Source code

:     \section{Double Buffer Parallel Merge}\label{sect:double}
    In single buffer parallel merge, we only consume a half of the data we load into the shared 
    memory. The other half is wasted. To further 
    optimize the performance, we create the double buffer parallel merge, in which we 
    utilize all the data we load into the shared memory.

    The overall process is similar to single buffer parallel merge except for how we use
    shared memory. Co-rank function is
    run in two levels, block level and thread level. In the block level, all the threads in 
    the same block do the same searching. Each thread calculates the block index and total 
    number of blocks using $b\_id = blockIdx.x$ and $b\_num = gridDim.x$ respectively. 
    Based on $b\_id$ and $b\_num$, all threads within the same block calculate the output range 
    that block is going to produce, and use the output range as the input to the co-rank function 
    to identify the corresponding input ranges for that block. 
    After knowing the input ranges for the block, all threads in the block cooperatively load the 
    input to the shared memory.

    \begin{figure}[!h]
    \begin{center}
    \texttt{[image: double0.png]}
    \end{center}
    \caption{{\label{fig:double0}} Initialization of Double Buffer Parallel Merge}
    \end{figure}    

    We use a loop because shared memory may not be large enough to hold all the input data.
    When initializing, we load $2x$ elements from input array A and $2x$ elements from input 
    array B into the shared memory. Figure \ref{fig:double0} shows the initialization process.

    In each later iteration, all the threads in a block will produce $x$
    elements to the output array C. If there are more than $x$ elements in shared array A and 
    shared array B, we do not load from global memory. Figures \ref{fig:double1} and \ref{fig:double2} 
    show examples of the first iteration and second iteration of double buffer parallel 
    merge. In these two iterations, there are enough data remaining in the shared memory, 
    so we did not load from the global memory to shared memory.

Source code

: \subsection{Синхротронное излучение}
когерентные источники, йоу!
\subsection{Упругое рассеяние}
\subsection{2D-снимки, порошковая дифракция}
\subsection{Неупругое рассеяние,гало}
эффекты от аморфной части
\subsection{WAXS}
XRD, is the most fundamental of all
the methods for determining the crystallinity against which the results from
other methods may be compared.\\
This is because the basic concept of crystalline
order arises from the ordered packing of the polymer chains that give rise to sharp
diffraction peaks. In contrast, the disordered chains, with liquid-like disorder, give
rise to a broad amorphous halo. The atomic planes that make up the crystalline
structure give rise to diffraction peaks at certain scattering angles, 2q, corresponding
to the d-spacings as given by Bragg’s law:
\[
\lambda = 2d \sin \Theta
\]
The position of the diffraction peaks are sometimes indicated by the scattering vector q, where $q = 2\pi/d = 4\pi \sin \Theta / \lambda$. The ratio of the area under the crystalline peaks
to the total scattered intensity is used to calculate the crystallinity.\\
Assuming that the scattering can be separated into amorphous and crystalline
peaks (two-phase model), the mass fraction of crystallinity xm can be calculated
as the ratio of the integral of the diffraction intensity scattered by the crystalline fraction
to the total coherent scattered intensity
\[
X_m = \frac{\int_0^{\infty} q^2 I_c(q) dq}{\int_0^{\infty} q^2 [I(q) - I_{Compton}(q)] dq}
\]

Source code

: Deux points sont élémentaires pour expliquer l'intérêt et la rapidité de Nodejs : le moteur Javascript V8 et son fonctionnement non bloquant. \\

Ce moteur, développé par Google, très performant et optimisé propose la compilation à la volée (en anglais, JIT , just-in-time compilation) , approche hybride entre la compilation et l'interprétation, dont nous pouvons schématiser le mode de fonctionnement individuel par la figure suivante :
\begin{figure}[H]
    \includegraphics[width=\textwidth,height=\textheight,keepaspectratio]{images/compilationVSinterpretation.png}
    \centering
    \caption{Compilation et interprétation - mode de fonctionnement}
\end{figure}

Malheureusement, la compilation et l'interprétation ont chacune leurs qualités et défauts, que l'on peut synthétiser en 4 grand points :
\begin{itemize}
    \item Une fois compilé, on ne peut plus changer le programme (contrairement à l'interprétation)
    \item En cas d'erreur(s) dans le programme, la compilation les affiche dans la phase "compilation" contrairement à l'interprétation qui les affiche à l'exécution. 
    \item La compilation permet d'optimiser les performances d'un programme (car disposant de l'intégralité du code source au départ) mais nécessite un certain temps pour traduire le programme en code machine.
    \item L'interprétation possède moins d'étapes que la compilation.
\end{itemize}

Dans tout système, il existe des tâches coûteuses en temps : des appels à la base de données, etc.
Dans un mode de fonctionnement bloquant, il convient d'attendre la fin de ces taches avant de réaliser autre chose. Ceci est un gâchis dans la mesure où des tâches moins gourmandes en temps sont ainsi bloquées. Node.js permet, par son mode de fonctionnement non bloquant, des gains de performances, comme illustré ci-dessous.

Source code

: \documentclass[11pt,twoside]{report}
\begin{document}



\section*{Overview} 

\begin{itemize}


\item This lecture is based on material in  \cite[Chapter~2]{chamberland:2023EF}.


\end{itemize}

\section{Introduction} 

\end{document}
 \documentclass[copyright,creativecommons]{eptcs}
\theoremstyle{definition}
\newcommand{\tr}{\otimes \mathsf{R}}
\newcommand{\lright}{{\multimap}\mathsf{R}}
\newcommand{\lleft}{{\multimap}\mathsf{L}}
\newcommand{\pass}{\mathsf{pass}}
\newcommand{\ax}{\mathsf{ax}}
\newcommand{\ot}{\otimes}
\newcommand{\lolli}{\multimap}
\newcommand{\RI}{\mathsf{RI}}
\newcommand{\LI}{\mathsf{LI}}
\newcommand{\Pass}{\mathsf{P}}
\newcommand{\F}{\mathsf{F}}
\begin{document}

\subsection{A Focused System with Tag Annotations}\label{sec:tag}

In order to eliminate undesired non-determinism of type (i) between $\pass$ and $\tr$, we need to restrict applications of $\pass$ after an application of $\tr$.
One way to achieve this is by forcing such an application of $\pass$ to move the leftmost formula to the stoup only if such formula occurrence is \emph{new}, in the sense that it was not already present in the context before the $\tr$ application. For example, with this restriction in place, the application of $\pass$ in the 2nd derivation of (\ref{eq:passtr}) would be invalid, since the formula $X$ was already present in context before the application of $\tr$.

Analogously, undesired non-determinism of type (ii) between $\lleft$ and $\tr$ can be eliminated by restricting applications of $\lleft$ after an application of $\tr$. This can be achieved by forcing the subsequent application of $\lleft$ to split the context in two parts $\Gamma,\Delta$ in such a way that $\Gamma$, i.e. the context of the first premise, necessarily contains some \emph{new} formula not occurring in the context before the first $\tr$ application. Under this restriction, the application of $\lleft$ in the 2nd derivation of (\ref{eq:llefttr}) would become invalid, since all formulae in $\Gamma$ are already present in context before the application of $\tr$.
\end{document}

##############################

Among the records, find the lines that contain "moins" and copy each of them.

> RESULT OF THE TASK:
    \item L'interprétation possède moins d'étapes que la compilation.
Dans un mode de fonctionnement bloquant, il convient d'attendre la fin de ces taches avant de réaliser autre chose. Ceci est un gâchis dans la mesure où des tâches moins gourmandes en temps sont ainsi bloquées. Node.js permet, par son mode de fonctionnement non bloquant, des gains de performances, comme illustré ci-dessous.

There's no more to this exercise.